BEGIN Records supplied

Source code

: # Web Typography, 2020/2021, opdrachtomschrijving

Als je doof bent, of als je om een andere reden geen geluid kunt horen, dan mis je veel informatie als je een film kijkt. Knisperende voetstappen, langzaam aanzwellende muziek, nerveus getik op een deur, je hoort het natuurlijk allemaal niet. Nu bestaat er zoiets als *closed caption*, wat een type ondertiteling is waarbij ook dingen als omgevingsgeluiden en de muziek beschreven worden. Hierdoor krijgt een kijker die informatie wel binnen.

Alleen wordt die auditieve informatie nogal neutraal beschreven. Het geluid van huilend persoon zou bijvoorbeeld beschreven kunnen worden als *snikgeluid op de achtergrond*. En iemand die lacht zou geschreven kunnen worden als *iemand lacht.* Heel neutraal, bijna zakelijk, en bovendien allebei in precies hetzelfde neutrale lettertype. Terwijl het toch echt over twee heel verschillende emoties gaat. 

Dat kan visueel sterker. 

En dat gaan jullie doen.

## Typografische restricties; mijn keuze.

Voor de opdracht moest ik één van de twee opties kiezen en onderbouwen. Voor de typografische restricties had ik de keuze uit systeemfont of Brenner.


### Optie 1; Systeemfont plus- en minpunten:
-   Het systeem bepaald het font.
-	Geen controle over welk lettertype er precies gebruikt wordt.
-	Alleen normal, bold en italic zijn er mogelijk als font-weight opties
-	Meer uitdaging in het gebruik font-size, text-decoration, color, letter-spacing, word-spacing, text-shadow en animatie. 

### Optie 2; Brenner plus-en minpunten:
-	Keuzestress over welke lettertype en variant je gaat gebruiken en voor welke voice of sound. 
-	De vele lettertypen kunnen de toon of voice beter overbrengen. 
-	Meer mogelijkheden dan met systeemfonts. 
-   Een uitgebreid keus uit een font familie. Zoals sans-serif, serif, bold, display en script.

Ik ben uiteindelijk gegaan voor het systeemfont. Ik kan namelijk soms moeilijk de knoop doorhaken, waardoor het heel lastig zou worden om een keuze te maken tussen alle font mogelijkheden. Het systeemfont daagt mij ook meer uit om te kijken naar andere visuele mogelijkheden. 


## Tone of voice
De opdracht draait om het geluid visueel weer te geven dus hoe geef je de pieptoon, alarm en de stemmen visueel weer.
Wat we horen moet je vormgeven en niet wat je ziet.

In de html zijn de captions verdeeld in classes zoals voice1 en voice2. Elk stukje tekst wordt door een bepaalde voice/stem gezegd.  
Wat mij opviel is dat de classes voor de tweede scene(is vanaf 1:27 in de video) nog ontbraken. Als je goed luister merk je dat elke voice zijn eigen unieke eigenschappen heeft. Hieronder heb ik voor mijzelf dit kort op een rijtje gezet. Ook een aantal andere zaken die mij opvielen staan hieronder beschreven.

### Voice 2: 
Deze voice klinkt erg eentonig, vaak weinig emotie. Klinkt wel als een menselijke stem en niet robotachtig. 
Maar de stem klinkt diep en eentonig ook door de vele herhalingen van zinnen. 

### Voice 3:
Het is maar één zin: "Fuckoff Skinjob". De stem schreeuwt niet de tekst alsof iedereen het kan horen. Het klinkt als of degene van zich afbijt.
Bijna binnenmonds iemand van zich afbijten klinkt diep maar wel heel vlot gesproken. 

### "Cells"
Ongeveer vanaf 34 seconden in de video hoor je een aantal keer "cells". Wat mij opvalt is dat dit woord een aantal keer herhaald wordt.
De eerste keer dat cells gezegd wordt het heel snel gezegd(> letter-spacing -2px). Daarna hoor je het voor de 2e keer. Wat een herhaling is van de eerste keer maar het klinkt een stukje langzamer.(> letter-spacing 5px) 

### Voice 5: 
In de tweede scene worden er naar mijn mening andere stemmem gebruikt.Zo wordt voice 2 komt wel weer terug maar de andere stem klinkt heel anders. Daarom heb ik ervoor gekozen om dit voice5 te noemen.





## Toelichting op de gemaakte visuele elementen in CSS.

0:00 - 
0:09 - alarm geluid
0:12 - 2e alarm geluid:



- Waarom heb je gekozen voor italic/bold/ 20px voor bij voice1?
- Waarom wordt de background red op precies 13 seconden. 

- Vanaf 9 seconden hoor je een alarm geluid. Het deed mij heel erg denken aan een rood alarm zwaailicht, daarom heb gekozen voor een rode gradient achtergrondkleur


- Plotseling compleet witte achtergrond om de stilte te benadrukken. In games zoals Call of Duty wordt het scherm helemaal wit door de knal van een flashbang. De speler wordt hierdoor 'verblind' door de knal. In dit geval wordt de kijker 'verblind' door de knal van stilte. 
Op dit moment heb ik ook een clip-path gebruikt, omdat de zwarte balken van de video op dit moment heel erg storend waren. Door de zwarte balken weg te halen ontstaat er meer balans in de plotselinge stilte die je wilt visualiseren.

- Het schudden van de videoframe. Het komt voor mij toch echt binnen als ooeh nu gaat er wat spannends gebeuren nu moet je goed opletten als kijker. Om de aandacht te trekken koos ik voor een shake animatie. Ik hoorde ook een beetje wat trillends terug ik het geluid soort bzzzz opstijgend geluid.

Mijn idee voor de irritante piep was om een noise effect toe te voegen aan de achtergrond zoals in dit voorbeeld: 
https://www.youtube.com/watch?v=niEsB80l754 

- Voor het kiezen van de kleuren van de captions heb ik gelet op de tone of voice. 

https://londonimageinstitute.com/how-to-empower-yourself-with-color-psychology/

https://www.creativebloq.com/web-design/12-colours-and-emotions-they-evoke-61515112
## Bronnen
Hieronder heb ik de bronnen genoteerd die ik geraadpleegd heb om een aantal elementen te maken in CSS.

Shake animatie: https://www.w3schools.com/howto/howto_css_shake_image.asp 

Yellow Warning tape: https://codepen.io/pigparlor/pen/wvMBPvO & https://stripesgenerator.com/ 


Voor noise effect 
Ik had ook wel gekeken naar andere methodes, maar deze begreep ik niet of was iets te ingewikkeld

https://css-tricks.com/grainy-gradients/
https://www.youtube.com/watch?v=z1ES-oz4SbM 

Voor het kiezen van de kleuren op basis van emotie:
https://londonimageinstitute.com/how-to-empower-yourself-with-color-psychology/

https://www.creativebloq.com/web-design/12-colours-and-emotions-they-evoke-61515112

END Records supplied

**Exercise brief:**
Find every line above that includes the word "effect", then state how many there are and nothing more.

**Answer section:**
2